Es que, yo no separé la carpeta boot del resto de ficheros, tengo TODO en la novena partición de un disco SATA, es decir, en sda9 o en (hd0, :Cool: .

----------

## i92guboj

En tiempo de arranque, grub te da las opciones para editar las rutas, edítalas, y prueba a borrar un pedacito y autocompletarlas con TAB, tal como harías en bash. De este mode podrás saber si las rutas están todas bien.

----------

## JuanSimpson

no necesitas mil particiones boot, con una es suficiente, copia el kernel de gentoo a la que si funciona y añade la entrada correspondiente.

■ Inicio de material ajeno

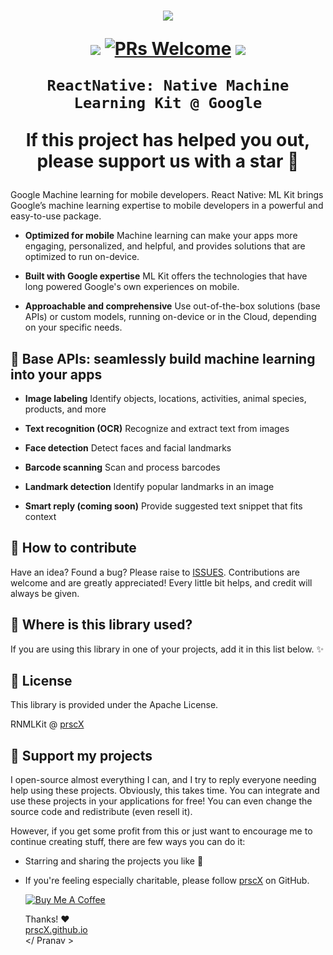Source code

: <h1 align="center">

<p align="center">
  <img src="https://lh3.googleusercontent.com/1hAOH93pAMRlojOp0sheifV1nkGNTJmA6K-N3LqmCoGqyBI92MC835q48E4bSn8nw0t54cR5NRT2Q3oju0p_sK1_CUfeF0ZK=s688" />
</p>

<p align="center">
  <a href="https://www.npmjs.com/package/react-native-ml"><img src="http://img.shields.io/npm/v/react-native-ml.svg?style=flat" /></a>
  <a href="https://github.com/prscX/react-native-ml-kit/pulls"><img alt="PRs Welcome" src="https://img.shields.io/badge/PRs-welcome-brightgreen.svg" /></a>
  <a href="https://github.com/prscX/react-native-ml-kit#License"><img src="https://img.shields.io/npm/l/react-native-ml-kit.svg?style=flat" /></a>
</p>


    ReactNative: Native Machine Learning Kit @ Google

If this project has helped you out, please support us with a star 🌟
</h1>

Google Machine learning for mobile developers. React Native: ML Kit brings Google’s machine learning expertise to mobile developers in a powerful and easy-to-use package.

- **Optimized for mobile**
Machine learning can make your apps more engaging, personalized, and helpful, and provides solutions that are optimized to run on-device.

- **Built with Google expertise**
ML Kit offers the technologies that have long powered Google's own experiences on mobile.

- **Approachable and comprehensive**
Use out-of-the-box solutions (base APIs) or custom models, running on-device or in the Cloud, depending on your specific needs.

## 🎨 Base APIs: seamlessly build machine learning into your apps

- **Image labeling**
Identify objects, locations, activities, animal species, products, and more

- **Text recognition (OCR)**
Recognize and extract text from images

- **Face detection**
Detect faces and facial landmarks

- **Barcode scanning**
Scan and process barcodes

- **Landmark detection**
Identify popular landmarks in an image

- **Smart reply (coming soon)**
Provide suggested text snippet that fits context


## 🤔 How to contribute
Have an idea? Found a bug? Please raise to [ISSUES](https://github.com/prscX/react-native-ml-kit/issues).
Contributions are welcome and are greatly appreciated! Every little bit helps, and credit will always be given.

## 💫 Where is this library used?
If you are using this library in one of your projects, add it in this list below. ✨


## 📜 License
This library is provided under the Apache License.

RNMLKit @ [prscX](https://github.com/prscX)

## 💖 Support my projects
I open-source almost everything I can, and I try to reply everyone needing help using these projects. Obviously, this takes time. You can integrate and use these projects in your applications for free! You can even change the source code and redistribute (even resell it).

However, if you get some profit from this or just want to encourage me to continue creating stuff, there are few ways you can do it:
* Starring and sharing the projects you like 🚀
* If you're feeling especially charitable, please follow [prscX](https://github.com/prscX) on GitHub.

  <a href="https://www.buymeacoffee.com/prscX" target="_blank"><img src="https://www.buymeacoffee.com/assets/img/custom_images/orange_img.png" alt="Buy Me A Coffee" style="height: auto !important;width: auto !important;" ></a>

  Thanks! ❤️
  <br/>
  [prscX.github.io](https://prscx.github.io)
  <br/>
  </ Pranav >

Puedes hacer un soft link al kernel para no tener que escribir todo el nombre del archivo completo, yo he tenido problemas al hacer eso (escribir a mano nombres gigantes de kernels), de ahí que use make install (en el directorio de las fuentes del kernel)

----------

## the incredible hurd

 *JuanSimpson wrote:*   

> Puedes hacer un soft link al kernel para no tener que escribir todo el nombre del archivo completo

 

No no puede, grub no soporta enlaces simbólicos. De hecho, si lo hiciera, obtendría el mismo error 2 que está obteniendo.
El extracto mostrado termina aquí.